*EXERCISE DIRECTIONS*. Using the data below, copy each line that includes the word "your".

*WORKING DATA*.
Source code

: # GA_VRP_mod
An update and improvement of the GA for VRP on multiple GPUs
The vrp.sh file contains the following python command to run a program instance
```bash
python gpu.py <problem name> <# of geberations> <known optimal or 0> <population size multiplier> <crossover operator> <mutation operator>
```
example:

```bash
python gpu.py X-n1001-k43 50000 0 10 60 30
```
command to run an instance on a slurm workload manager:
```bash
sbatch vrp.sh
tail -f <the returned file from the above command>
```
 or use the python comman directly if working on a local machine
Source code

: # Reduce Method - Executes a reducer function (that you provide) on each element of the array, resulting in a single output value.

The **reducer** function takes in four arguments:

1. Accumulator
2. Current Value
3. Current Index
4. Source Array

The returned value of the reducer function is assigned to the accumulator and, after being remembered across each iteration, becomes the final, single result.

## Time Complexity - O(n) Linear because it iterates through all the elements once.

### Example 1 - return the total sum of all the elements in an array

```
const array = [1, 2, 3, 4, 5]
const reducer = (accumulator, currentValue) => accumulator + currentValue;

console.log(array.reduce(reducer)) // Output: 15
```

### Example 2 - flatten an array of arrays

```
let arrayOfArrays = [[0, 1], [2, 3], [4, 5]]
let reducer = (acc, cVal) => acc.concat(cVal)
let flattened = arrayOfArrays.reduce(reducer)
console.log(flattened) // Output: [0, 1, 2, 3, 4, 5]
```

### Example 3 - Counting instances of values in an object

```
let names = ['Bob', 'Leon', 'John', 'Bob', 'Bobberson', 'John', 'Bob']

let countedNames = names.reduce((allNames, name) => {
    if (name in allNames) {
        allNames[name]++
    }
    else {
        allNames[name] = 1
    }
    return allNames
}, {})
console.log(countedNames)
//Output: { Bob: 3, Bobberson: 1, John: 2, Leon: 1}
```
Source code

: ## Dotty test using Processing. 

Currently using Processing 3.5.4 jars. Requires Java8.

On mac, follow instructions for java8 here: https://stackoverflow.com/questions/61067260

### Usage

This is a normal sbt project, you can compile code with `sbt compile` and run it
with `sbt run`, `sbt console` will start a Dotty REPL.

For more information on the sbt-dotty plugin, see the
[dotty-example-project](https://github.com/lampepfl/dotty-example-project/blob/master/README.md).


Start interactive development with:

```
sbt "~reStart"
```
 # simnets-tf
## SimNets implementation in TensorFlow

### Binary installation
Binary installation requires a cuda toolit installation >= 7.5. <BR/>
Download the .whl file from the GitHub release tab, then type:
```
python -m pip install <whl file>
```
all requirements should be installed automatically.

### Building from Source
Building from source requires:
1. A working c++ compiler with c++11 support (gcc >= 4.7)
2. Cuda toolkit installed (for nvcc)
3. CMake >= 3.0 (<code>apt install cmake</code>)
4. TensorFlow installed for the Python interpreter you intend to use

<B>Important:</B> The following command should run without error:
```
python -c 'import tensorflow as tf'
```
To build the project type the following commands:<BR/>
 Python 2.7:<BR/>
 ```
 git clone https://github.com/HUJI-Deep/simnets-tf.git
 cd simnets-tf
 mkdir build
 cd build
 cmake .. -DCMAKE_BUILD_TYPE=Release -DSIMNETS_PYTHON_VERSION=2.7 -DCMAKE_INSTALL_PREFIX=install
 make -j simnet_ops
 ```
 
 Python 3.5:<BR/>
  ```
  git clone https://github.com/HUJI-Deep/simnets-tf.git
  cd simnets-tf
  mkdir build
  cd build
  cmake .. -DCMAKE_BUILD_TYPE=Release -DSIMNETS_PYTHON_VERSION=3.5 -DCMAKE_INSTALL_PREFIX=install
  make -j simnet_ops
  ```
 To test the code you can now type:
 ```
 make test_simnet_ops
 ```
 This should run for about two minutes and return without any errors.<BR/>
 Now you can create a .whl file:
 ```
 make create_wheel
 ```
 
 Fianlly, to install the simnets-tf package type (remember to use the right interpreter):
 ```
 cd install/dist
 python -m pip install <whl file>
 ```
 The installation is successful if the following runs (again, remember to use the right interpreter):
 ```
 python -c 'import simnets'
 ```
==
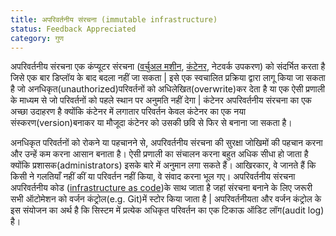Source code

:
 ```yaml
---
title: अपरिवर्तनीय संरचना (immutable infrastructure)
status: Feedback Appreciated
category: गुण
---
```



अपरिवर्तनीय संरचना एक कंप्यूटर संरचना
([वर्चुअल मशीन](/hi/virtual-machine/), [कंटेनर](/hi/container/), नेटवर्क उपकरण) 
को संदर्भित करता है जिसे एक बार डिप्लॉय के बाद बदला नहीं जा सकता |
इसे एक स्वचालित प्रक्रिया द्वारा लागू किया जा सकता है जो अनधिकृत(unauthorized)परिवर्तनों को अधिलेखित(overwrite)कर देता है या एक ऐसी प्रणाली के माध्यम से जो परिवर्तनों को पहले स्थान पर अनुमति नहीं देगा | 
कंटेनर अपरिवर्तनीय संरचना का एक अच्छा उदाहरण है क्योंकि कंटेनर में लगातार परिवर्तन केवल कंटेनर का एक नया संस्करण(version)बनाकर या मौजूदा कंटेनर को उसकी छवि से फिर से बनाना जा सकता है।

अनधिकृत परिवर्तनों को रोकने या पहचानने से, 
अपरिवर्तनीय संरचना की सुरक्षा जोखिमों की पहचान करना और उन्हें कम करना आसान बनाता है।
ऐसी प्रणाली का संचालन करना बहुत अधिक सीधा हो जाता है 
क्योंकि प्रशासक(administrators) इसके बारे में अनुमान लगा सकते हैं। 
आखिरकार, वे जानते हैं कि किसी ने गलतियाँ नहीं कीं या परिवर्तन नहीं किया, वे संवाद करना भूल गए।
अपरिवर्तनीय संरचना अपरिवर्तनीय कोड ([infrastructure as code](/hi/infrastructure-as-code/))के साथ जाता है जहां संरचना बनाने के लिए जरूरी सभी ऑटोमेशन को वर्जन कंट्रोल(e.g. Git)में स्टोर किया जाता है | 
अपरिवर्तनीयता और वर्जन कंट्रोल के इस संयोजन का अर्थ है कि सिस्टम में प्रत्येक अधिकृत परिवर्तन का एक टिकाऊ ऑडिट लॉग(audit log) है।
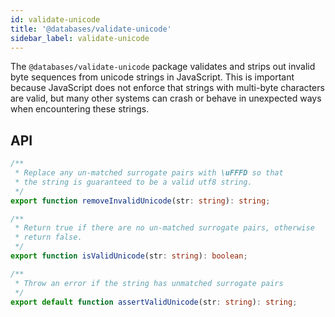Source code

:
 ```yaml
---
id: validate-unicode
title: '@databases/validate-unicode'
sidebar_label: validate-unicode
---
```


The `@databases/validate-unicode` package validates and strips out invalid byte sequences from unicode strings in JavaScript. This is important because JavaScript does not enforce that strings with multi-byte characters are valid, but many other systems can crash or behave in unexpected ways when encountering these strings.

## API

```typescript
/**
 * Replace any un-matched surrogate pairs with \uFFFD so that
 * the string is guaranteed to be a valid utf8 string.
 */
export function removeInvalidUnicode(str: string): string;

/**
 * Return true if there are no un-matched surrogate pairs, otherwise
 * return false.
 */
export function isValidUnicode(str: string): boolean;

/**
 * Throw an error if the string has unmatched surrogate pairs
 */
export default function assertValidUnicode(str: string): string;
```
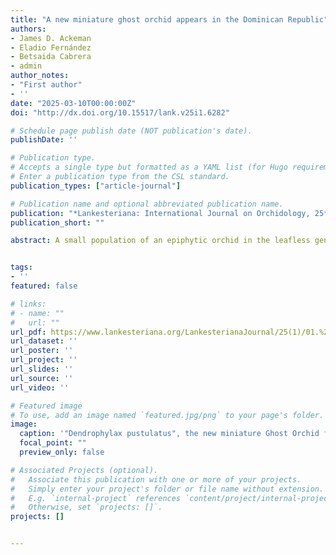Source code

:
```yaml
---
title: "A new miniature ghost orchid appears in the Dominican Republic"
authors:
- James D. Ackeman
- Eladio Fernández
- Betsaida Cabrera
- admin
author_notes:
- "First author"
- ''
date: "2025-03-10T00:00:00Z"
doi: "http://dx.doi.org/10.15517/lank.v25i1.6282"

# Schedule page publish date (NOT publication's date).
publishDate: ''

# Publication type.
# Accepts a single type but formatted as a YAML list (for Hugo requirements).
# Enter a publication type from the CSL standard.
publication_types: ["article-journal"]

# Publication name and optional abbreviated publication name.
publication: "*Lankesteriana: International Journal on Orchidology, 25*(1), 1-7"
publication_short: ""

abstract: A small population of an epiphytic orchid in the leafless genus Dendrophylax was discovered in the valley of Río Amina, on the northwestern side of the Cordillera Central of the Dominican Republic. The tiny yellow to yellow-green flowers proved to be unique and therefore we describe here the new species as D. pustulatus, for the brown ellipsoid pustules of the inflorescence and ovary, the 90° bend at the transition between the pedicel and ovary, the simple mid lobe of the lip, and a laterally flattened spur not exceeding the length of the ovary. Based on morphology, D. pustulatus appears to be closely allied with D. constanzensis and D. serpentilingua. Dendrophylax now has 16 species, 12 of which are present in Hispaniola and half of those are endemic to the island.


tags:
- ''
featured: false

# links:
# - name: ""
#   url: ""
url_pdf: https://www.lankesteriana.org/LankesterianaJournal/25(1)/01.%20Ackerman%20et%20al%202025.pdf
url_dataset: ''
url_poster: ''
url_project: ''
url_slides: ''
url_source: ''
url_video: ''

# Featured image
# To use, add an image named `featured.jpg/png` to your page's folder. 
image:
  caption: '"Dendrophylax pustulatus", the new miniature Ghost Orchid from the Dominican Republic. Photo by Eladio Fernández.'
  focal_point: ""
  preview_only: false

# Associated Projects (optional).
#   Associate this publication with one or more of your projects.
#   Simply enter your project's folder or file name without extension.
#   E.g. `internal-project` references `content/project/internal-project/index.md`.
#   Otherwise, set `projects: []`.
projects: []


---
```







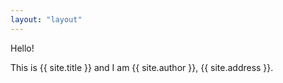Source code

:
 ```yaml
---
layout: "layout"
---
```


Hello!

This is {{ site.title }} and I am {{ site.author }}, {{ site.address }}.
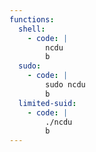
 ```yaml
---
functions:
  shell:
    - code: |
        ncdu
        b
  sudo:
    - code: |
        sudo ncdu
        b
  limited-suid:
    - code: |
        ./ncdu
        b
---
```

*ANSWER TO THIS PROBLEM*.
# To use, add an image named `featured.jpg/png` to your page's folder. 
#   Associate this publication with one or more of your projects.
#   Simply enter your project's folder or file name without extension.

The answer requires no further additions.